Armstrong shook his head, and said this was all too artificial for him; and that granting (as he did not deny) that nature worked as much as man in these processes, she worked in another way which was not so beneficial,—in men’s hearts, making them avaricious, deceitful, and envious.[envious.]
“I was going to say,” replied Mrs. Wallace, “that there is another sort of beauty in such establishments, which I prefer to that I was speaking of. I know nothing more beautiful than to see a number of people fully employed, and earning comforts for themselves and each other. If people obtain their money as they want it, they are less likely to be avaricious than if it came to them without exertion on their part; because the energy which they give to the pursuit in the one case is likely to fix itself upon its rewards in the other. I do not know of any particular temptation to deceit or envy where all have their appointed labour and a sufficient reward without interfering with one another.”
“I have seen enough of the tricks of trade,” said the old man.
“You have been unfortunate, as I have understood,” said Mr. Wallace; “but it does not follow that there is knavery wherever there is social industry, any more than that every one has such a pretty place as this to retire to in case of disgust with the world. But as I was going to add to my wife’s description, there appears to me not less beauty in the mechanism of society than in the inventions of art.”

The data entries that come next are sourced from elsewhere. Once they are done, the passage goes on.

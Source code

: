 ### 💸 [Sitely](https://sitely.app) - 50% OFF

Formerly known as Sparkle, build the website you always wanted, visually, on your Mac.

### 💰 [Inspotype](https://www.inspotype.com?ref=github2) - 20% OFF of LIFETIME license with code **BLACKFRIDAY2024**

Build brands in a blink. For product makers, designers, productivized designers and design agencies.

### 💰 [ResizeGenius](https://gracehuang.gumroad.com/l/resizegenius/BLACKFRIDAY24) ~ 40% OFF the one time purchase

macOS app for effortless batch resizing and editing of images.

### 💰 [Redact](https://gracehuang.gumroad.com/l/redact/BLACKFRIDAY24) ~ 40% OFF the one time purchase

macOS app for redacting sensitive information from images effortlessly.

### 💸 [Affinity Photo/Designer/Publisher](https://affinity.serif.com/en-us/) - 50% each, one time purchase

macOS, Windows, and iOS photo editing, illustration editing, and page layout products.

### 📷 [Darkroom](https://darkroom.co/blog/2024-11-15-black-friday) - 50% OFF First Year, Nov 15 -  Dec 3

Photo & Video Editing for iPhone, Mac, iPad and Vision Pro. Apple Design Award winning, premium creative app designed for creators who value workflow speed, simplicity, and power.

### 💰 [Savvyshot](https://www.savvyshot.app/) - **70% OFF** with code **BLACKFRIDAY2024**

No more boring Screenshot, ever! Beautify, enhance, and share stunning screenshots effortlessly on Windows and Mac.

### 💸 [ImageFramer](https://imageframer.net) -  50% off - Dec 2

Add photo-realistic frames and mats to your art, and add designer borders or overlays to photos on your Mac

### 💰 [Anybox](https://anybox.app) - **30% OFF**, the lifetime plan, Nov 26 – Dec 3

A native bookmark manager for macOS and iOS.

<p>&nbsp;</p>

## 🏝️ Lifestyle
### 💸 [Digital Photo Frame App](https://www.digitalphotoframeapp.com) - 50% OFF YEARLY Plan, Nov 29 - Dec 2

“That is you being a master, like to survey the ranks of slaves under you.”
“Not so,” said Mr. Wallace mildly, for he was not inclined to resent the petulence of the old man. “There is no slavery, no enforced labour, no oppression, that I am aware of, in our establishment. Masters and men agree upon measures of mutual service, and the exertions of each party are alike necessary to the success of their undertaking.”
“It may be so just now, because your trade is flourishing more than it ever was before, and labour is scarce, and your people are well paid; but they will not be long contented. When prices fall and wages must come down, they will discover that they are slaves.”
“Never,” replied Mr. Wallace, “for this reason: there is no bond of mutual interest between master and slave, as there is between the capitalist and the free labourer. It matters nothing to the slave whether his master employs his capital actively or profitably or not; while this is the all-important consideration between the free labourer and his employer. It is the interest of our men and ourselves that the productiveness of our trade should be increased to the utmost; that we should turn out as much work as possible, and that therefore we should improve our machinery, divide our labour to the best advantage, and bring all our processes to the greatest possible perfection. All our labourers therefore, who understand their own interest, try to improve their industry and skill: while, if they were slaves and their lot did not depend on their own exertions, they would probably be careless and indolent. In such a case, I should have no more pleasure than you in surveying our establishment, if indeed such an one could exist.”